Pumpkin Spice and Everything Nice

I’ve been hit hard by August melancholy this week and the singular beauty that briefly encompasses the end of summer and the beginning of fall. It’s such a small window of transition where we all hold our breath and wait, suddenly realizing that those endless summer nights have subtly gotten shorter, and the mornings need a sweatshirt.

Over the past five years, September has marked the start of hurricane season. Fall meant checking the hurricane update every day and knowing in our guts an evacuation was coming. The heat held on as long as possible, remaining well into the 80’s through Halloween some years. Even back before we had the boat, California also liked to skip autumn.
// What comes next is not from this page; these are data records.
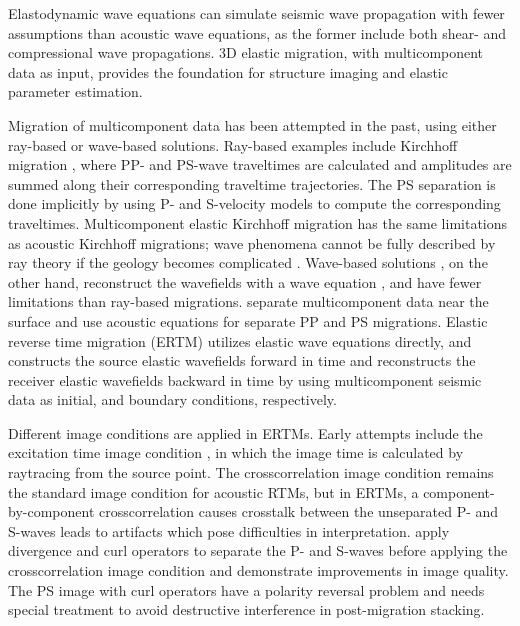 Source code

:\documentclass[manuscript,ulem,graphix,revised]{geophysics}
\begin{document}
Elastodynamic wave equations can simulate seismic wave propagation with fewer assumptions than acoustic wave equations, as the former include both shear- and compressional wave propagations. 3D elastic migration, with multicomponent data as input, provides the foundation for structure imaging and elastic parameter estimation.

Migration of multicomponent data has been attempted in the past, using either ray-based or wave-based solutions. Ray-based examples include Kirchhoff migration \citep{kuo84, dai86, hokstad00}, where PP- and PS-wave traveltimes are calculated and amplitudes are summed along their corresponding traveltime trajectories. The PS separation is done implicitly by using P- and S-velocity models to compute the corresponding traveltimes. Multicomponent elastic Kirchhoff migration has the same limitations as acoustic Kirchhoff migrations; wave phenomena cannot be fully described by ray theory if the geology becomes complicated \citep{gray01}. Wave-based solutions \citep{chang86,chang94,whitmore95}, on the other hand, reconstruct the wavefields with a wave equation \citep{wapenaar90}, and have fewer limitations than ray-based migrations. \citet{sun01} separate multicomponent data near the surface and use acoustic equations for separate PP and PS migrations. Elastic reverse time migration (ERTM) utilizes elastic wave equations directly, and constructs the source elastic wavefields forward in time and reconstructs the receiver elastic wavefields backward in time by using multicomponent seismic data as initial, and boundary conditions, respectively.

Different image conditions are applied in ERTMs. Early attempts include the excitation time image condition \citep{chang86}, in which the image time is calculated by raytracing from the source point. The crosscorrelation image condition \citep{claerbout85} remains the standard image condition for acoustic RTMs, but in ERTMs, a component-by-component crosscorrelation causes crosstalk between the unseparated P- and S-waves leads to artifacts which pose difficulties in interpretation. \citet{yan08} apply divergence and curl operators to separate the P- and S-waves before applying the crosscorrelation image condition and demonstrate improvements in image quality. The PS image with curl operators have a polarity reversal problem and needs special treatment \citep{du12} to avoid destructive interference in post-migration stacking.
\end{document}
But this window reminds me to pause, instead of pushing forward through each change like I usually do. It isn’t just suspension, however, I am actually being brought back in time. I don’t know if it is because I’m writing my first YA novel, or the temperature drop over Labor Day weekend always meant back to school, but I don’t feel like a 32-year-old mother of two.

Instead of sending my own four-year-old off to school this week, I half-expect to walk out the front door and find my little gold 1995 Honda parked in the driveway, pom poms in the back window. I am forever sixteen in September, spending my Friday nights under the bright lights of a stadium. My nose is numb but my body is warm, cheering on a team everyone knows is not very good but we do it anyway.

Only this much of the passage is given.